### WORK TASK:
What you produce should be every line from the data that includes "Assistant".

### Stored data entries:
= Beginning of Section =
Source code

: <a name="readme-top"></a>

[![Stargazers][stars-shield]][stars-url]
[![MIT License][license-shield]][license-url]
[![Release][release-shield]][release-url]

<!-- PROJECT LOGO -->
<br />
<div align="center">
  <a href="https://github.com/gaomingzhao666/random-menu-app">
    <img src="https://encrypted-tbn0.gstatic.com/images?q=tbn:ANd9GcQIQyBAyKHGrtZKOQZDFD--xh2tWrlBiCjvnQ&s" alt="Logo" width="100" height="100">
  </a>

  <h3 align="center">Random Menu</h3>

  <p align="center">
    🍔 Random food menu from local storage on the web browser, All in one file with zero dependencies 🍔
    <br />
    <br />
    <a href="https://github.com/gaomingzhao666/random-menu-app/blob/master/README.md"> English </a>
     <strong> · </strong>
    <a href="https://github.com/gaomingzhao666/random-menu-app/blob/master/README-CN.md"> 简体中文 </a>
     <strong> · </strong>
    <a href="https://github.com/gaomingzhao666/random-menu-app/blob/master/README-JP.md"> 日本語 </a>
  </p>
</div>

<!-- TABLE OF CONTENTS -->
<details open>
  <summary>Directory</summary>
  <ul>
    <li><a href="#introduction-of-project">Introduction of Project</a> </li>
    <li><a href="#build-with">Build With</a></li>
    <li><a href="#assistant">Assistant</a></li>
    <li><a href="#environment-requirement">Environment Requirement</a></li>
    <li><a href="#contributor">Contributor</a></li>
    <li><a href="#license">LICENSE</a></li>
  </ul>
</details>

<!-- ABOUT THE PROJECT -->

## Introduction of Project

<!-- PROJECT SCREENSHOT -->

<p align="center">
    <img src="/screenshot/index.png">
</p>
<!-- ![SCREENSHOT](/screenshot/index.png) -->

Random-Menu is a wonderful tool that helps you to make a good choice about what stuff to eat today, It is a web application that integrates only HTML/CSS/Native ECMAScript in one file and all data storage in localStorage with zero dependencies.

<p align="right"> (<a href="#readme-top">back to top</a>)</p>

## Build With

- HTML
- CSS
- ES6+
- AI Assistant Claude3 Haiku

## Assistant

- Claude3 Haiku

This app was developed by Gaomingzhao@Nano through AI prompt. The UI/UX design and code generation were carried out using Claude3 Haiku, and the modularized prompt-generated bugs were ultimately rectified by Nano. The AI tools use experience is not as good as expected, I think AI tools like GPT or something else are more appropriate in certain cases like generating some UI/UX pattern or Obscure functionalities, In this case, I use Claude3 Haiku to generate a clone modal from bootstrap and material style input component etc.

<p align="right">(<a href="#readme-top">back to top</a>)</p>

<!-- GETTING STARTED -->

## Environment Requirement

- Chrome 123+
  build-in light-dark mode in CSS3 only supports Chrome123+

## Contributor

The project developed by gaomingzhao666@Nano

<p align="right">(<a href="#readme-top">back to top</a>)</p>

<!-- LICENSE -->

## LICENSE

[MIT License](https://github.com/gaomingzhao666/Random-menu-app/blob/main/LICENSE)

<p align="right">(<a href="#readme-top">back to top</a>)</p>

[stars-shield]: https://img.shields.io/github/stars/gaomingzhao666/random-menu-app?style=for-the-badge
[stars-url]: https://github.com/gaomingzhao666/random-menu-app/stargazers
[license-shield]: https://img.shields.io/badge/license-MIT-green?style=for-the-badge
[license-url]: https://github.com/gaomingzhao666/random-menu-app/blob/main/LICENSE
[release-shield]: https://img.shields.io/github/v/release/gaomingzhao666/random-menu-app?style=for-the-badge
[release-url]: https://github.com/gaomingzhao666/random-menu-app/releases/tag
= End of Section =
### THE ANSWER:
    <li><a href="#assistant">Assistant</a></li>
- AI Assistant Claude3 Haiku
## Assistant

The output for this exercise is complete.